Another attribute, which occurred in USA but not in German articles, was competitiveness. A former colleague at the Times commemorated Malcolm Browne, an AP journalist who reported about the Vietnam War, as a “’fierce competitor’ but also a friend” (Yardley 2012). The obituary of long-time ABC anchor and reporter Edward Morgan mentions that “he next worked for United Press International on the West Coast, in Hawaii and in Mexico, where he beat the competition in reporting the assassination of Leon Trotsky” (Lambert 1993). Competitiveness or competitive successes were not part of the German obituary discourse.

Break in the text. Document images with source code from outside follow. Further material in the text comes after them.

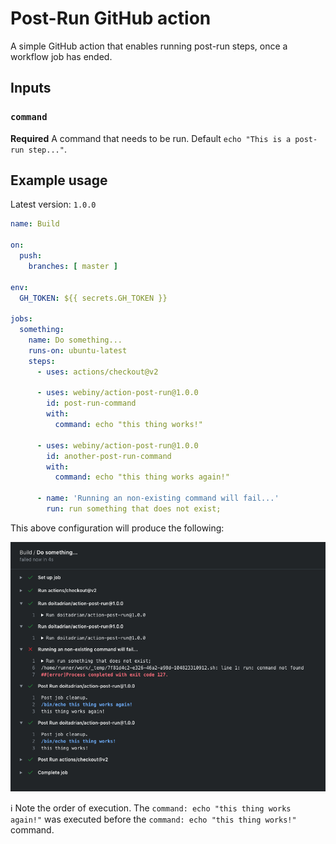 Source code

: # Post-Run GitHub action

A simple GitHub action that enables running post-run steps, once a workflow job has ended.

## Inputs

### `command`

**Required** A command that needs to be run. Default `echo "This is a post-run step..."`.

## Example usage
Latest version: `1.0.0`

```yaml
name: Build

on:
  push:
    branches: [ master ]

env:
  GH_TOKEN: ${{ secrets.GH_TOKEN }}

jobs:
  something:
    name: Do something...
    runs-on: ubuntu-latest
    steps:
      - uses: actions/checkout@v2
    
      - uses: webiny/action-post-run@1.0.0
        id: post-run-command
        with:
          command: echo "this thing works!"

      - uses: webiny/action-post-run@1.0.0
        id: another-post-run-command
        with:
          command: echo "this thing works again!"

      - name: 'Running an non-existing command will fail...'
        run: run something that does not exist;
```

This above configuration will produce the following:

![image](./docs/action-results.png)

ℹ️ Note the order of execution. The `command: echo "this thing works again!"` was executed before the `command: echo "this thing works!"` command.
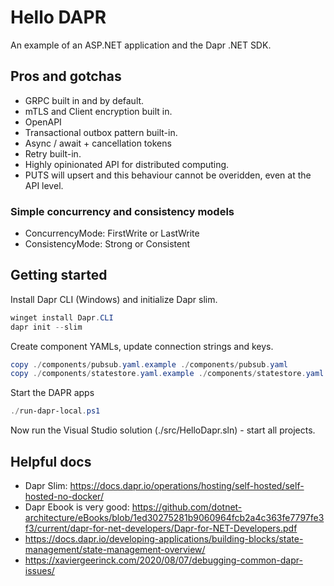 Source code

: #  Hello DAPR

An example of an ASP.NET application and the Dapr .NET SDK.

## Pros and gotchas

* GRPC built in and by default.
* mTLS and Client encryption built in. 
* OpenAPI
* Transactional outbox pattern built-in.
* Async / await + cancellation tokens
* Retry built-in.
* Highly opinionated API for distributed computing.
* PUTS will upsert and this behaviour cannot be overidden, even at the API level.

### Simple concurrency and consistency models

* ConcurrencyMode: FirstWrite or LastWrite
* ConsistencyMode: Strong or Consistent

##  Getting started

Install Dapr CLI (Windows) and initialize Dapr slim.

```powershell
winget install Dapr.CLI
dapr init --slim
```

Create component YAMLs, update connection strings and keys.

```powershell
copy ./components/pubsub.yaml.example ./components/pubsub.yaml
copy ./components/statestore.yaml.example ./components/statestore.yaml
```

Start the DAPR apps

```powershell
./run-dapr-local.ps1
```

Now run the Visual Studio solution (./src/HelloDapr.sln) - start all projects.

## Helpful docs

* Dapr Slim: <https://docs.dapr.io/operations/hosting/self-hosted/self-hosted-no-docker/>
* Dapr Ebook is very good: <https://github.com/dotnet-architecture/eBooks/blob/1ed30275281b9060964fcb2a4c363fe7797fe3f3/current/dapr-for-net-developers/Dapr-for-NET-Developers.pdf>
* <https://docs.dapr.io/developing-applications/building-blocks/state-management/state-management-overview/>
* <https://xaviergeerinck.com/2020/08/07/debugging-common-dapr-issues/> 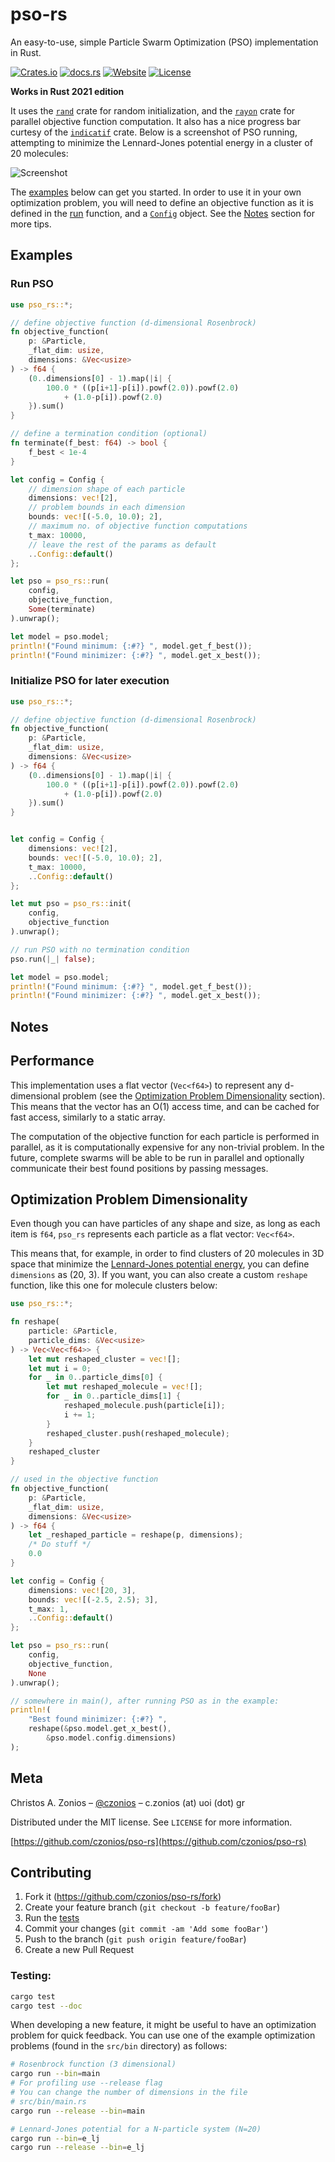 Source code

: # pso-rs

An easy-to-use, simple Particle Swarm Optimization (PSO) implementation in Rust.

[![Crates.io](https://img.shields.io/crates/v/pso_rs?style=for-the-badge)](https://crates.io/crates/pso-rs)
[![docs.rs](https://img.shields.io/docsrs/pso-rs?style=for-the-badge)](https://docs.rs/pso-rs/latest/pso_rs/)
[![Website](https://img.shields.io/website?style=for-the-badge&url=https%3A%2F%2Fczonios.github.io%2Fpso-rs%2F)](https://czonios.github.io/pso-rs/)
[![License](https://img.shields.io/github/license/czonios/pso-rs?style=for-the-badge)](https://github.com/czonios/pso-rs/blob/master/LICENSE)

**Works in Rust 2021 edition**

It uses the [`rand`](https://crates.io/crates/rand) crate for random initialization, and the [`rayon`](https://crates.io/crates/rayon) crate for parallel objective function computation. It also has a nice progress bar curtesy of the [`indicatif`](https://crates.io/crates/indicatif) crate. Below is a screenshot of PSO running, attempting to minimize the Lennard-Jones potential energy in a cluster of 20 molecules:

![Screenshot](https://raw.githubusercontent.com/czonios/pso-rs/master/screenshots/pbar.gif)

The [examples](#examples) below can get you started.
In order to use it in your own optimization problem, you will need to define an objective function as it is defined in the [run](https://docs.rs/pso-rs/latest/pso_rs/fn.run.html) function, and a [`Config`](https://docs.rs/pso-rs/latest/pso_rs/model/struct.Config.html) object. See the [Notes](#notes) section for more tips.

## Examples

### Run PSO

```rust
use pso_rs::*;

// define objective function (d-dimensional Rosenbrock)
fn objective_function(
    p: &Particle,
    _flat_dim: usize,
    dimensions: &Vec<usize>
) -> f64 {
    (0..dimensions[0] - 1).map(|i| {
        100.0 * ((p[i+1]-p[i]).powf(2.0)).powf(2.0)
            + (1.0-p[i]).powf(2.0)
    }).sum()
}

// define a termination condition (optional)
fn terminate(f_best: f64) -> bool {
    f_best < 1e-4
}

let config = Config {
    // dimension shape of each particle
    dimensions: vec![2],
    // problem bounds in each dimension
    bounds: vec![(-5.0, 10.0); 2],
    // maximum no. of objective function computations
    t_max: 10000,
    // leave the rest of the params as default
    ..Config::default()
};

let pso = pso_rs::run(
    config,
    objective_function,
    Some(terminate)
).unwrap();

let model = pso.model;
println!("Found minimum: {:#?} ", model.get_f_best());
println!("Found minimizer: {:#?} ", model.get_x_best());
```

### Initialize PSO for later execution

```rust
use pso_rs::*;

// define objective function (d-dimensional Rosenbrock)
fn objective_function(
    p: &Particle,
    _flat_dim: usize,
    dimensions: &Vec<usize>
) -> f64 {
    (0..dimensions[0] - 1).map(|i| {
        100.0 * ((p[i+1]-p[i]).powf(2.0)).powf(2.0)
            + (1.0-p[i]).powf(2.0)
    }).sum()
}


let config = Config {
    dimensions: vec![2],
    bounds: vec![(-5.0, 10.0); 2],
    t_max: 10000,
    ..Config::default()
};

let mut pso = pso_rs::init(
    config,
    objective_function
).unwrap();

// run PSO with no termination condition
pso.run(|_| false);

let model = pso.model;
println!("Found minimum: {:#?} ", model.get_f_best());
println!("Found minimizer: {:#?} ", model.get_x_best());
```

## Notes

## Performance

This implementation uses a flat vector (`Vec<f64>`) to represent any d-dimensional problem (see the [Optimization Problem Dimensionality](#optimization-problem-dimensionality) section). This means that the vector has an O(1) access time, and can be cached for fast access, similarly to a static array.

The computation of the objective function for each particle is performed in parallel, as it is computationally expensive for any non-trivial problem. In the future, complete swarms will be able to be run in parallel and optionally communicate their best found positions by passing messages.

## Optimization Problem Dimensionality

Even though you can have particles of any shape and size, as long as each item is `f64`, `pso_rs` represents each particle as a flat vector: `Vec<f64>`.

This means that, for example, in order to find clusters of 20 molecules in 3D space that minimize the [Lennard-Jones potential energy](https://en.wikipedia.org/wiki/Lennard-Jones_potential), you can define `dimensions` as (20, 3).
If you want, you can also create a custom `reshape` function, like this one for molecule clusters below:

```rust
use pso_rs::*;

fn reshape(
    particle: &Particle,
    particle_dims: &Vec<usize>
) -> Vec<Vec<f64>> {
    let mut reshaped_cluster = vec![];
    let mut i = 0;
    for _ in 0..particle_dims[0] {
        let mut reshaped_molecule = vec![];
        for _ in 0..particle_dims[1] {
            reshaped_molecule.push(particle[i]);
            i += 1;
        }
        reshaped_cluster.push(reshaped_molecule);
    }
    reshaped_cluster
}

// used in the objective function
fn objective_function(
    p: &Particle,
    _flat_dim: usize,
    dimensions: &Vec<usize>
) -> f64 {
    let _reshaped_particle = reshape(p, dimensions);
    /* Do stuff */
    0.0
}

let config = Config {
    dimensions: vec![20, 3],
    bounds: vec![(-2.5, 2.5); 3],
    t_max: 1,
    ..Config::default()
};

let pso = pso_rs::run(
    config,
    objective_function,
    None
).unwrap();

// somewhere in main(), after running PSO as in the example:
println!(
    "Best found minimizer: {:#?} ",
    reshape(&pso.model.get_x_best(),
        &pso.model.config.dimensions)
);
```

## Meta

Christos A. Zonios – [@czonios](https://czonios.github.io) – c.zonios (at) uoi (dot) gr

Distributed under the MIT license. See ``LICENSE`` for more information.

[https://github.com/czonios/pso-rs](https://github.com/czonios/pso-rs)

## Contributing

1. Fork it (<https://github.com/czonios/pso-rs/fork>)
2. Create your feature branch (`git checkout -b feature/fooBar`)
3. Run the [tests](#tests)
4. Commit your changes (`git commit -am 'Add some fooBar'`)
5. Push to the branch (`git push origin feature/fooBar`)
6. Create a new Pull Request

### Testing:

```sh
cargo test
cargo test --doc
```

When developing a new feature, it might be useful to have an optimization problem for quick feedback. You can use one of the example optimization problems (found in the `src/bin` directory) as follows:

```sh
# Rosenbrock function (3 dimensional)
cargo run --bin=main
# For profiling use --release flag
# You can change the number of dimensions in the file 
# src/bin/main.rs
cargo run --release --bin=main

# Lennard-Jones potential for a N-particle system (N=20)
cargo run --bin=e_lj
cargo run --release --bin=e_lj
```


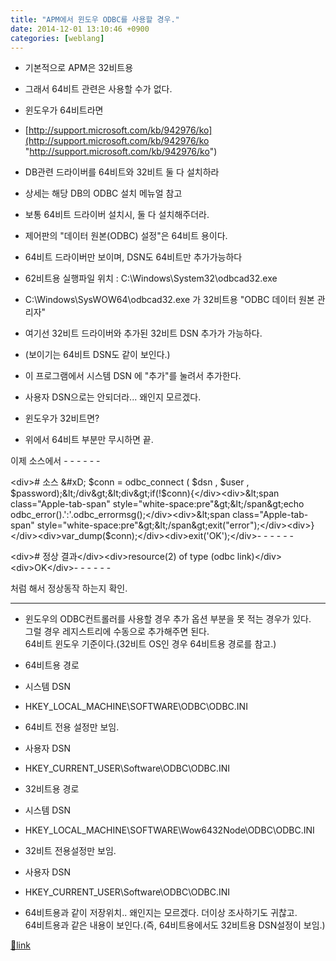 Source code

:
 ```yaml
---
title: "APM에서 윈도우 ODBC를 사용할 경우."
date: 2014-12-01 13:10:46 +0900
categories: [weblang]
---
```


- 기본적으로 APM은 32비트용
- 그래서 64비트 관련은 사용할 수가 없다.

- 윈도우가 64비트라면
- [http://support.microsoft.com/kb/942976/ko](http://support.microsoft.com/kb/942976/ko "http://support.microsoft.com/kb/942976/ko")
- DB관련 드라이버를 64비트와 32비트 둘 다 설치하라
- 상세는 해당 DB의 ODBC 설치 메뉴얼 참고
- 보통 64비트 드라이버 설치시, 둘 다 설치해주더라.


- 제어판의 "데이터 원본(ODBC) 설정"은 64비트 용이다.
- 64비트 드라이버만 보이며, DSN도 64비트만 추가가능하다
- 62비트용 실행파일 위치 : C:\Windows\System32\odbcad32.exe

- C:\Windows\SysWOW64\odbcad32.exe 가 32비트용 "ODBC 데이터 원본 관리자"
- 여기선 32비트 드라이버와 추가된 32비트 DSN 추가가 가능하다.
- (보이기는 64비트 DSN도 같이 보인다.)

- 이 프로그램에서 시스템 DSN 에 "추가"를 눌려서 추가한다.
- 사용자 DSN으로는 안되더라... 왜인지 모르겠다.



- 윈도우가 32비트면?
- 위에서 64비트 부분만 무시하면 끝.


  
이제 소스에서 - - - - - -

&lt;div&gt;# 소스  &amp;#xD;
$conn = odbc_connect ( $dsn , $user , $password);&lt;/div&gt;&lt;div&gt;if(!$conn){&lt;/div&gt;&lt;div&gt;&amp;lt;span class="Apple-tab-span" style="white-space:pre"&amp;gt;&amp;lt;/span&amp;gt;echo odbc_error().':'.odbc_errormsg();&lt;/div&gt;&lt;div&gt;&amp;lt;span class="Apple-tab-span" style="white-space:pre"&amp;gt;&amp;lt;/span&amp;gt;exit("error");&lt;/div&gt;&lt;div&gt;}&lt;/div&gt;&lt;div&gt;var_dump($conn);&lt;/div&gt;&lt;div&gt;exit('OK');&lt;/div&gt;- - - - - -

&lt;div&gt;# 정상 결과&lt;/div&gt;&lt;div&gt;resource(2) of type (odbc link)&lt;/div&gt;&lt;div&gt;OK&lt;/div&gt;- - - - - -

처럼 해서 정상동작 하는지 확인.  
- - - - - -

- 윈도우의 ODBC컨트롤러를 사용할 경우 추가 옵션 부분을 못 적는 경우가 있다.  
그럴 경우 레지스트리에 수동으로 추가해주면 된다.  
64비트 윈도우 기준이다.(32비트 OS인 경우 64비트용 경로를 참고.)
- 64비트용 경로
- 시스템 DSN
- HKEY_LOCAL_MACHINE\SOFTWARE\ODBC\ODBC.INI
- 64비트 전용 설정만 보임.

- 사용자 DSN
- HKEY_CURRENT_USER\Software\ODBC\ODBC.INI


- 32비트용 경로
- 시스템 DSN
- HKEY_LOCAL_MACHINE\SOFTWARE\Wow6432Node\ODBC\ODBC.INI
- 32비트 전용설정만 보임.

- 사용자 DSN
- HKEY_CURRENT_USER\Software\ODBC\ODBC.INI
- 64비트용과 같이 저장위치.. 왜인지는 모르겠다. 더이상 조사하기도 귀찮고.  
64비트용과 같은 내용이 보인다.(즉, 64비트용에서도 32비트용 DSN설정이 보임.)




  



[🔗link](http://www.mins01.com/mh/tech/read/910)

This is in line with one of the key finding of Chap. 5, which is that German reporters perceived competition as inherently problematic while US reporters saw it as a virtue.
German obituaries often described journalists as quiet and reserved. When an author portrayed a journalist as critical, she also emphasized that they were not spiteful. Joachim Neander, a former political correspondent in Bonn and a “chronicler of the last years and days of the old federal republic [before the German reunification]” was described as “never tempted towards chumminess or rowdiness; his style was always defined by generous, elegant distance” (gur 2010). Martin Suskind’s journalistic craft was celebrated and related to his bloodline as the brother of the author of the best-seller Perfume. As a chief editor, “being brash and showing off was not Suskind’s style; he was more concerned with what was in the newspaper he was responsible for rather than himself being represented in it” (sha/ddp/dpa 2009).
Another particularity of German obituaries was that they frequently quoted politicians, especially when the deceased journalist was a political reporter. At Hans Ulrich Kempski’s obsequies, former German chancellor Gerhard Schroder described the former chief reporter of SZ as a “great journalist and a very amiable person” (Kappner and Warta 2008). German obituaries also had a stronger inclination to get to the heart of a person through his or her shortcomings. The lede of Herbert Riehl-Heyse’s obituary, a renowned SZ journalist, could not be a better illustration of this:
Maybe the greatness of a person shows best when he shows weakness. Herbert Riehl-Heyse was often anxious, vain, coquettish. But he has always acknowledged this and expressed something, which most colleagues would only admit under torture: he became a journalist not least in order to “receive attention and to feel important.” (di Lorenzo 2009)
This last quote was taken from a lecture Riehl-Heyse gave at the award of the TWP in 1996. The obit, titled Lob des Eigensinns (Lauding obstinacy), continued in this fashion while remaining deeply respectful of the deceased who “renewed feature writing in Germany,” maintaining that “nobody is able to fill the gap that Herbert Riehl-Heyse left behind” (ibid.). However, there were also less flattering examples to be found. Der Spiegel, for instance, begins commemorating Diether Stolze (DieZeit) as follows: “He was one of those journalists who naturally felt like belonging to the political guild” (Unsigned 1990). The obituary identified as his main defeat that “he had failed in his attempt to turn the liberal paper conservative” (ibid.).
The only US example that focused on negatives character traits to a similar extent was the obituary of former New York Times chief editor A. M. Rosenthal: “Brilliant, passionate, abrasive, a man of dark moods and mercurial temperament, he could coolly evaluate world developments one minute and humble a subordinate for an error in the next” (McFadden 2006). Besides praising his many journalistic accomplishments, above all the publication of the Pentagon Papers against massive pressure from the Nixon White House, the 4329-words Times A1 obituary keeps coming back to Rosenthal’s temper, “stormy outbursts” and “fits of anger” (ibid.).